The White House National Economic Council brought together government officials, carriers, chip makers and trade groups, for a look into the future of next-generation 5G technology on Friday. Invited speakers included FCC Chairman Ajit Pai and National Telecommunications and Information Administration Administrator David Redl. Representatives from trade groups such as CTIA, the Consumer Technology Association, the Wireless Infrastructure Association, and companies such as Intel and Charter, came as well. The event featured sessions on spectrum, rural broadband deployment, security and applications of 5G technology.
More than 25 government agencies participate in a Broadband Interagency Working Group. Redl said there needs to be better data about where broadband is and isn’t.

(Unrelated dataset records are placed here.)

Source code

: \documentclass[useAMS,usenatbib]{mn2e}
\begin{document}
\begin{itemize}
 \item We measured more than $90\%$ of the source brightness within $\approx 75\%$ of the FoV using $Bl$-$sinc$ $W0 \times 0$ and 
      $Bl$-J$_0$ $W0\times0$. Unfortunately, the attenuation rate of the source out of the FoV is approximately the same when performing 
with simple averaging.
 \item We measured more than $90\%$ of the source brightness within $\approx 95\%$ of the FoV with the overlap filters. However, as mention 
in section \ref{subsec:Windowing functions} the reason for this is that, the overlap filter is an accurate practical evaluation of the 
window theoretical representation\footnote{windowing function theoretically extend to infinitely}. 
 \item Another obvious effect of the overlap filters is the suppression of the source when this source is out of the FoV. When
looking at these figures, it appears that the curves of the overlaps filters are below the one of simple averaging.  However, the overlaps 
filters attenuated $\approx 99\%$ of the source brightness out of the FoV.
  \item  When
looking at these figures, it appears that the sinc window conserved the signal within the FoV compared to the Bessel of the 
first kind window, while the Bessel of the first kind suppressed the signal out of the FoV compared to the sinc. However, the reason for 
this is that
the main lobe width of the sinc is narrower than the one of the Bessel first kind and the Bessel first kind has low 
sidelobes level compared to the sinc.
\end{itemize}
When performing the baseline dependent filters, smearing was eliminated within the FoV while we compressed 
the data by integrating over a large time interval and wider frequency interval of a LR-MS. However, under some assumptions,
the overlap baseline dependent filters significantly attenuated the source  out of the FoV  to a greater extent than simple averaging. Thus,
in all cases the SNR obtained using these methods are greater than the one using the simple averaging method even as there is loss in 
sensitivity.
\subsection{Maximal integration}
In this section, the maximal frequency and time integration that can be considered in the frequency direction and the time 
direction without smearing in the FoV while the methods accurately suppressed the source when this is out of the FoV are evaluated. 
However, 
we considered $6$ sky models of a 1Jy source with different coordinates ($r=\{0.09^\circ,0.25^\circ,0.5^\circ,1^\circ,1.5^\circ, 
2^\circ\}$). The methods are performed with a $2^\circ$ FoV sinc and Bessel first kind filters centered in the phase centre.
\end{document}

Earlier, Congress directed NTIA to help, so it sought public input and met with associations who explained how to gather deployment information.
“Our plan now is to take a phased approach to collecting the data we need to make a broadband availability map that shows the true picture of where we are,” Redl said. “We will be working with states that already have collected broadband availability data, or had otherwise strong broadband programs.” He expects NTIA will issue a request for proposals for additional data by year-end.

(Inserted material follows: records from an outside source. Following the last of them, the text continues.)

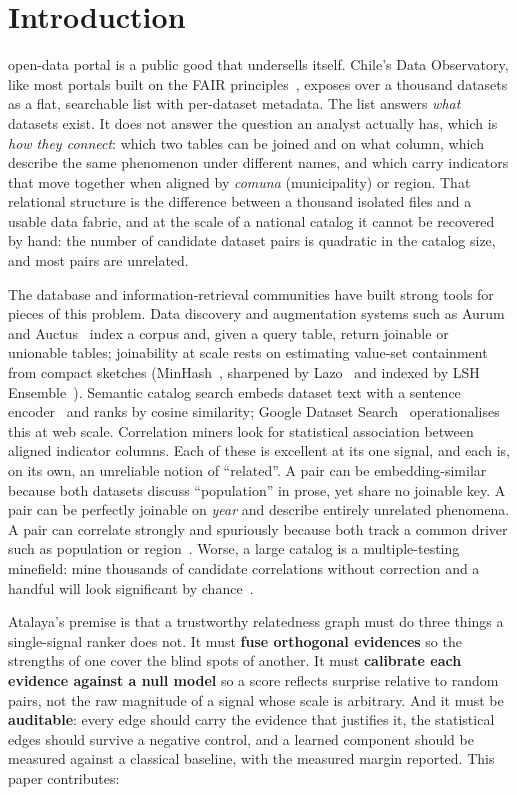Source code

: \documentclass[journal]{IEEEtran}
\newcommand{\dsname}[1]{\textit{#1}}
\begin{document}
\section{Introduction}

 open-data portal is a public good that undersells itself. Chile's Data Observatory,
like most portals built on the FAIR principles~\cite{fair}, exposes over a thousand datasets as a flat,
searchable list with per-dataset metadata. The list answers \emph{what} datasets exist. It does not answer the
question an analyst actually has, which is \emph{how they connect}: which two tables can be joined and on what
column, which describe the same phenomenon under different names, and which carry indicators that move
together when aligned by \dsname{comuna} (municipality) or region. That relational structure is the difference
between a thousand isolated files and a usable data fabric, and at the scale of a national catalog it cannot be
recovered by hand: the number of candidate dataset pairs is quadratic in the catalog size, and most pairs are
unrelated.

The database and information-retrieval communities have built strong tools for pieces of this problem. Data
discovery and augmentation systems such as Aurum~\cite{aurum} and Auctus~\cite{auctus} index a corpus and, given
a query table, return joinable or unionable tables; joinability at scale rests on estimating value-set
containment from compact sketches (MinHash~\cite{minhash}, sharpened by Lazo~\cite{lazo} and indexed by LSH
Ensemble~\cite{lshensemble}). Semantic catalog search embeds dataset text with a sentence
encoder~\cite{sbert,minilm} and ranks by cosine similarity; Google Dataset Search~\cite{gds} operationalises
this at web scale. Correlation miners look for statistical association between aligned indicator columns. Each of
these is excellent at its one signal, and each is, on its own, an unreliable notion of ``related''. A pair can be
embedding-similar because both datasets discuss ``population'' in prose, yet share no joinable key. A pair can be
perfectly joinable on \dsname{year} and describe entirely unrelated phenomena. A pair can correlate strongly and
spuriously because both track a common driver such as population or region~\cite{partialcorr}. Worse, a large
catalog is a multiple-testing minefield: mine thousands of candidate correlations without correction and a
handful will look significant by chance~\cite{bh}.

Atalaya's premise is that a trustworthy relatedness graph must do three things a single-signal ranker does not.
It must \textbf{fuse orthogonal evidences} so the strengths of one cover the blind spots of another. It must
\textbf{calibrate each evidence against a null model} so a score reflects surprise relative to random pairs, not
the raw magnitude of a signal whose scale is arbitrary. And it must be \textbf{auditable}: every edge
should carry the evidence that justifies it, the statistical edges should survive a negative control, and a
learned component should be measured against a classical baseline, with the measured margin reported.
This paper contributes:
\end{document}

NTIA is working with government agencies to free-up more spectrum, and coordinates that effort with the FCC. Pai, meanwhile, was succinct, saying: “We need to seize the opportunities of 5G. Time is of the essence,” noting that other countries are jockeying for 5G leadership.
Pai discussed the FCC’s 5G FAST plan, which stands for a way to Facilitate America’s Superiority in 5G Technology. It includes freeing up spectrum, promoting wireless infrastructure, and modernizing regulations. “We’ll need an estimated 800,000 new cell sites by 2025,” said Pai. “For perspective, we have barely a quarter of those today. We’ll also need a lot more fiber optic lines to connect all these small cells to the networks’ core.”
Commerce Committee Chairman John Thune (R-SD), said America has the technology to win the 5G race, but the government must “ensure that wireless providers have the infrastructure on which their systems depend, and they must be able to deploy those networks in a reasonable and timely manner.” He discussed the STREAMLINE Small Cell Deployment Act, which eliminates 5G deployment barriers. He also discussed his Mobile Now Act, part of a communications bill signed into law by President Trump that requires 255 megahertz of spectrum be identified for fixed and mobile wireless broadband use by 2022.
House Energy and Commerce Chairman Greg Walden (R-Ore.) discussed the broadband provisions wrapped into Ray Baum’s Act, enacted into law this spring as part of omnibus funding legislation.